Earl the fucktard with the tourette’s kid has spouted off again.
Put a comment in an old post hoping, no doubt, I’d overlook it.
Here’s a clue for you earl, you penguin squicking, goat felching, satan worshipping fucktard. God hates you, and he sent a kid with tourettes to you because God wants you to know EXACTLY what he thinks of you. Every time your son says “FUCKFUCK!! CUM KIKE JEW BITCH CUNT! it’s a little message from God to Dwayne Earl.
Listenup, assgasket. You are too fucking stupid to get it, and you always will be, because you’re the kind of moron that believes in shit like Rapture. Know what, DuhWayne? If you get taken up in the Rapture, it will make the world such a good place that Jesus himself won’t want to leave.
Go listen to your kid tell you just what God thinks of you. Moron.

Whoa! I’d like to check out that f’tard meself.
Link to the post?
BTW, the Lucky posts are killin’ me.. the pain of the heartworms to lickin’ Gramma’s teeth.
Tears of pain to tears of laughter.
It’s killin’ me I tells ya..
Fixed, Double. The post is the one about Schadenfreude.
Figuratively speaking, nuclear weapons are expensive, so why don’t you just cap the fucktard and put him out of his misery?
Or send hom over to my place and I’ll have some fun with him with my deadly blue pencil of hate…
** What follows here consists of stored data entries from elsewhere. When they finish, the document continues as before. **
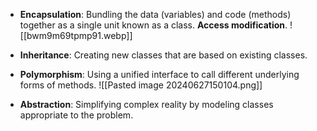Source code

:- **Encapsulation**: Bundling the data (variables) and code (methods) together as a single unit known as a class. **Access modification**.
![[bwm9m69tpmp91.webp]]

- **Inheritance**: Creating new classes that are based on existing classes. 
- **Polymorphism**: Using a unified interface to call different underlying forms of methods. ![[Pasted image 20240627150104.png]]
- **Abstraction**: Simplifying complex reality by modeling classes appropriate to the problem.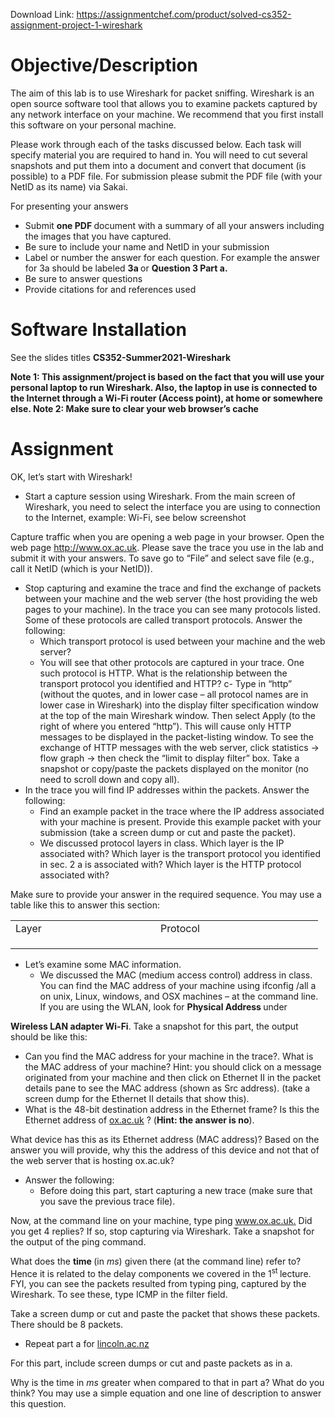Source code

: Download Link: https://assignmentchef.com/product/solved-cs352-assignment-project-1-wireshark
<br>
<h1>Objective/Description</h1>

The aim of this lab is to use Wireshark for packet sniffing. Wireshark is an open source software tool that allows you to examine packets captured by any network interface on your machine. We recommend that you first install this software on your personal machine.

Please work through each of the tasks discussed below. Each task will specify material you are required to hand in. You will need to cut several snapshots and put them into a document and convert that document (is possible) to a PDF file. For submission please submit the PDF file (with your NetID as its name) via Sakai.

For presenting your answers

<ul>

 <li>Submit <strong>one PDF </strong>document with a summary of all your answers including the images that you have captured.</li>

 <li>Be sure to include your name and NetID in your submission</li>

 <li>Label or number the answer for each question. For example the answer for 3a should be labeled <strong>3a </strong>or <strong>Question 3 Part a.</strong></li>

 <li>Be sure to answer questions</li>

 <li>Provide citations for and references used</li>

</ul>

<h1>Software Installation</h1>

See the slides titles <strong>CS352-Summer2021-Wireshark</strong>

<strong>Note 1: This assignment/project is based on the fact that you will use your personal laptop to run Wireshark. Also, the laptop in use is connected to the Internet through a Wi-Fi router (Access point), at home or somewhere else.  Note 2: Make sure to clear your web browser’s cache</strong>

<h1>Assignment</h1>

OK, let’s start with Wireshark!

<ul>

 <li>Start a capture session using Wireshark. From the main screen of Wireshark, you need to select the interface you are using to connection to the Internet, example: Wi-Fi, see below screenshot</li>

</ul>

Capture traffic when you are opening a web page in your browser. Open the web page <a href="http://www.ox.ac.uk/">http://www.ox.ac.uk</a>. Please save the trace you use in the lab and submit it with your answers. To save go to “File” and select save file (e.g., call it NetID (which is your NetID)).

<ul>

 <li>Stop capturing and examine the trace and find the exchange of packets between your machine and the web server (the host providing the web pages to your machine). In the trace you can see many protocols listed. Some of these protocols are called transport protocols. Answer the following:

  <ul>

   <li>Which transport protocol is used between your machine and the web server?</li>

   <li>You will see that other protocols are captured in your trace. One such protocol is HTTP. What is the relationship between the transport protocol you identified and HTTP? c- Type in “http” (without the quotes, and in lower case – all protocol names are in lower case in Wireshark) into the display filter specification window at the top of the main Wireshark window. Then select Apply (to the right of where you entered “http”). This will cause only HTTP messages to be displayed in the packet-listing window. To see the exchange of HTTP messages with the web server, click statistics → flow graph → then check the “limit to display filter” box. Take a snapshot or copy/paste the packets displayed on the monitor (no need to scroll down and copy all).</li>

  </ul></li>

 <li>In the trace you will find IP addresses within the packets. Answer the following:

  <ul>

   <li>Find an example packet in the trace where the IP address associated with your machine is present. Provide this example packet with your submission (take a screen dump or cut and paste the packet).</li>

   <li>We discussed protocol layers in class. Which layer is the IP associated with? Which layer is the transport protocol you identified in sec. 2 a is associated with? Which layer is the HTTP protocol associated with?</li>

  </ul></li>

</ul>

Make sure to provide your answer in the required sequence. You may use a table like this to answer this section:

<table width="460">

 <tbody>

  <tr>

   <td width="216">Layer</td>

   <td width="244">Protocol</td>

  </tr>

  <tr>

   <td width="216"> </td>

   <td width="244"> </td>

  </tr>

  <tr>

   <td width="216"> </td>

   <td width="244"> </td>

  </tr>

  <tr>

   <td width="216"> </td>

   <td width="244"> </td>

  </tr>

 </tbody>

</table>

<ul>

 <li>Let’s examine some MAC information.

  <ul>

   <li>We discussed the MAC (medium access control) address in class. You can find the MAC address of your machine using ifconfig /all a on unix, Linux, windows, and OSX machines – at the command line. If you are using the WLAN, look for <strong>Physical Address </strong>under</li>

  </ul></li>

</ul>

<strong>Wireless LAN adapter Wi-Fi</strong>. Take a snapshot for this part, the output should be like this:

<ul>

 <li>Can you find the MAC address for your machine in the trace?. What is the MAC address of your machine? Hint: you should click on a message originated from your machine and then click on Ethernet II in the packet details pane to see the MAC address (shown as Src address). (take a screen dump for the Ethernet II details that show this).</li>

 <li>What is the 48-bit destination address in the Ethernet frame? Is this the Ethernet address of <a href="http://www.ox.ac.uk/">ox.ac.uk</a> ? (<strong>Hint: the answer is no</strong>).</li>

</ul>

What device has this as its Ethernet address (MAC address)? Based on the answer you will provide, why this the address of this device and not that of the web server that is hosting ox.ac.uk?

<ul>

 <li>Answer the following:

  <ul>

   <li>Before doing this part, start capturing a new trace (make sure that you save the previous trace file).</li>

  </ul></li>

</ul>

Now, at the command line on your machine, type ping <a href="http://www.ox.ac.uk/">www.ox.ac.uk</a><a href="http://www.ox.ac.uk/">.</a> Did you get 4 replies? If so, stop capturing via Wireshark. Take a snapshot for the output of the ping command.

What does the <strong>time </strong>(in <em>ms</em>) given there (at the command line) refer to? Hence it is related to the delay components we covered in the 1<sup>st </sup>lecture. FYI, you can see the packets resulted from typing ping, captured by the Wireshark. To see these, type ICMP in the filter field.

Take a screen dump or cut and paste the packet that shows these packets. There should be 8 packets.

<ul>

 <li>Repeat part a for <a href="http://www.lincoln.ac.nz/">lincoln.ac.nz</a></li>

</ul>

For this part, include screen dumps or cut and paste packets as in a.

Why is the time in <em>ms </em>greater when compared to that in part a? What do you think? You may use a simple equation and one line of description to answer this question.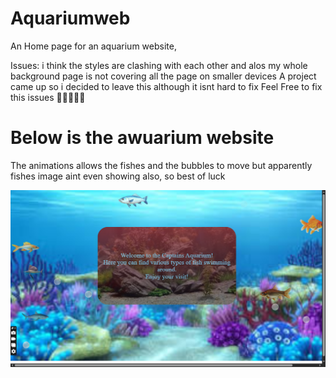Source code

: # Aquariumweb
An Home page for an aquarium website, 

Issues:
i think the styles are clashing with each other and alos my whole background page is not covering all the page on smaller devices
A project came up so i decided to leave this although it isnt hard to fix
Feel Free to fix this issues 🎈🔹🔹🔹🔹


<h1>Below is the awuarium website</h1>
<p>The animations allows the fishes and the bubbles to move but apparently fishes image aint even showing also, so best of luck</p>


![Alt text](Screenshot(320).png)


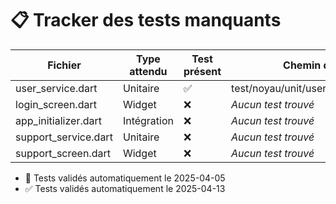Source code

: # 📋 Tracker des tests manquants

| Fichier | Type attendu | Test présent | Chemin du test |
|--------|--------------|--------------|----------------|
| user_service.dart | Unitaire | ✅ | test/noyau/unit/user_service_test.dart |
| login_screen.dart | Widget | ❌ | _Aucun test trouvé_ |
| app_initializer.dart | Intégration | ❌ | _Aucun test trouvé_ |
| support_service.dart | Unitaire | ❌ | _Aucun test trouvé_ |
| support_screen.dart | Widget | ❌ | _Aucun test trouvé_ |

- 📌 Tests validés automatiquement le 2025-04-05
- ✅ Tests validés automatiquement le 2025-04-13
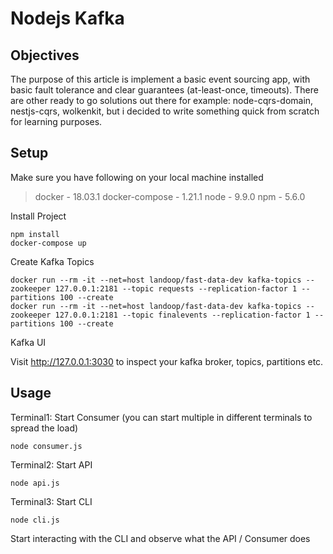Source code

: # Nodejs Kafka

## Objectives
The purpose of this article is implement a basic event sourcing app, with basic fault tolerance and clear guarantees (at-least-once, timeouts). There are other ready to go solutions out there for example: node-cqrs-domain, nestjs-cqrs, wolkenkit, but i decided to write something quick from scratch for learning purposes.

## Setup

Make sure you have following on your local machine installed
>   docker - 18.03.1
>   docker-compose - 1.21.1
>   node - 9.9.0
>   npm - 5.6.0

Install Project

    npm install
    docker-compose up

Create Kafka Topics

    docker run --rm -it --net=host landoop/fast-data-dev kafka-topics --zookeeper 127.0.0.1:2181 --topic requests --replication-factor 1 --partitions 100 --create
    docker run --rm -it --net=host landoop/fast-data-dev kafka-topics --zookeeper 127.0.0.1:2181 --topic finalevents --replication-factor 1 --partitions 100 --create

Kafka UI

   Visit http://127.0.0.1:3030 to inspect your kafka broker, topics, partitions etc.



## Usage

Terminal1: Start Consumer (you can start multiple in different terminals to spread the load)

    node consumer.js

Terminal2: Start API

    node api.js

Terminal3: Start CLI

    node cli.js

Start interacting with the CLI and observe what the API / Consumer does
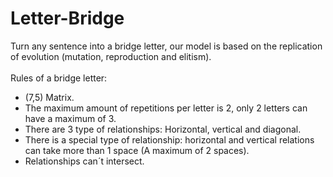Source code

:# Letter-Bridge
<p> Turn any sentence into a bridge letter, our model is based on the replication of evolution
            (mutation,
            reproduction and elitism). <br><br> Rules of a bridge letter:</p>
<ul>
    <li>(7,5) Matrix.</li>
    <li>The maximum amount of repetitions per letter is 2, only 2 letters can have a maximum of 3.</li>
    <li>There are 3 type of relationships: Horizontal, vertical and diagonal.</li>
    <li>There is a special type of relationship: horizontal and vertical relations can take more than 1 space (A
        maximum of 2 spaces).</li>
    <li>Relationships can´t intersect.</li>
</ul>

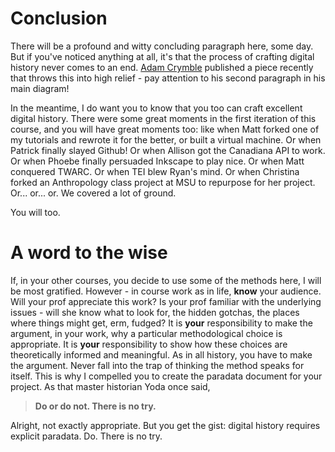 # Conclusion

There will be a profound and witty concluding paragraph here, some day. But if you've noticed anything at all, it's that the process of crafting digital history never comes to an end. [Adam Crymble](http://www.digitalhumanities.org/dhq/vol/9/1/000206/000206.html) published a piece recently that throws this into high relief - pay attention to his second paragraph in his main diagram!

In the meantime, I do want you to know that you too can craft excellent digital history. There were some great moments in the first iteration of this course, and you will have great moments too: like when Matt forked one of my tutorials and rewrote it for the better, or built a virtual machine. Or when Patrick finally slayed Github! Or when Allison got the Canadiana API to work. Or when Phoebe finally persuaded Inkscape to play nice. Or when Matt conquered TWARC. Or when TEI blew Ryan's mind. Or when Christina forked an Anthropology class project at MSU to repurpose for her project. Or... or... or. We covered a lot of ground.

You will too. 

# A word to the wise

If, in your other courses, you decide to use some of the methods here, I will be most gratified. However - in course work as in life, **know** your audience. Will your prof appreciate this work? Is your prof familiar with the underlying issues - will she know what to look for, the hidden gotchas, the places where things might get, erm, fudged? It is **your** responsibility to make the argument, in your work, why a particular methodological choice is appropriate. It is **your** responsibility to show how these choices are theoretically informed and meaningful. As in all history, you have to make the argument. Never fall into the trap of thinking the method speaks for itself. This is why I compelled you to create the paradata document for your project. As that master historian Yoda once said,

>**Do or do not. There is no try.**

Alright, not exactly appropriate. But you get the gist: digital history requires explicit paradata. Do. There is no try.

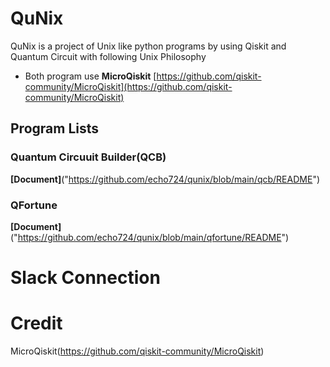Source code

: # QuNix
QuNix is a project of Unix like python programs by using Qiskit and Quantum Circuit with following Unix Philosophy

- Both program use **MicroQiskit** [https://github.com/qiskit-community/MicroQiskit](https://github.com/qiskit-community/MicroQiskit)

## Program Lists

### Quantum Circuuit Builder(QCB)

**[Document]**("https://github.com/echo724/qunix/blob/main/qcb/README")

### QFortune

**[Document]**("https://github.com/echo724/qunix/blob/main/qfortune/README")

# Slack Connection

# Credit

MicroQiskit(https://github.com/qiskit-community/MicroQiskit)
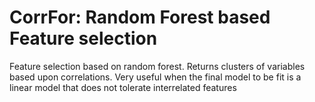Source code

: # CorrFor: Random Forest based Feature selection

Feature selection based on random forest. Returns clusters of variables based upon correlations. Very useful when the final model to be fit is a linear model that does not tolerate interrelated features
hehe! Dog, you go get ’em!
I’m partial to small boys because not only am I a FAGGOT, I’m a kiddy diddler.
f****
Now you use asterisks, moron? jesus knows what you mean. I would ban you but it’s so much fun to rewrite your posts to say what you really mean -ed
Kinda makes ya want to give him the raccoon treatment, don’t it?
Earl, you need a hobby.
Try suicide. I hear it doesn’t cost much.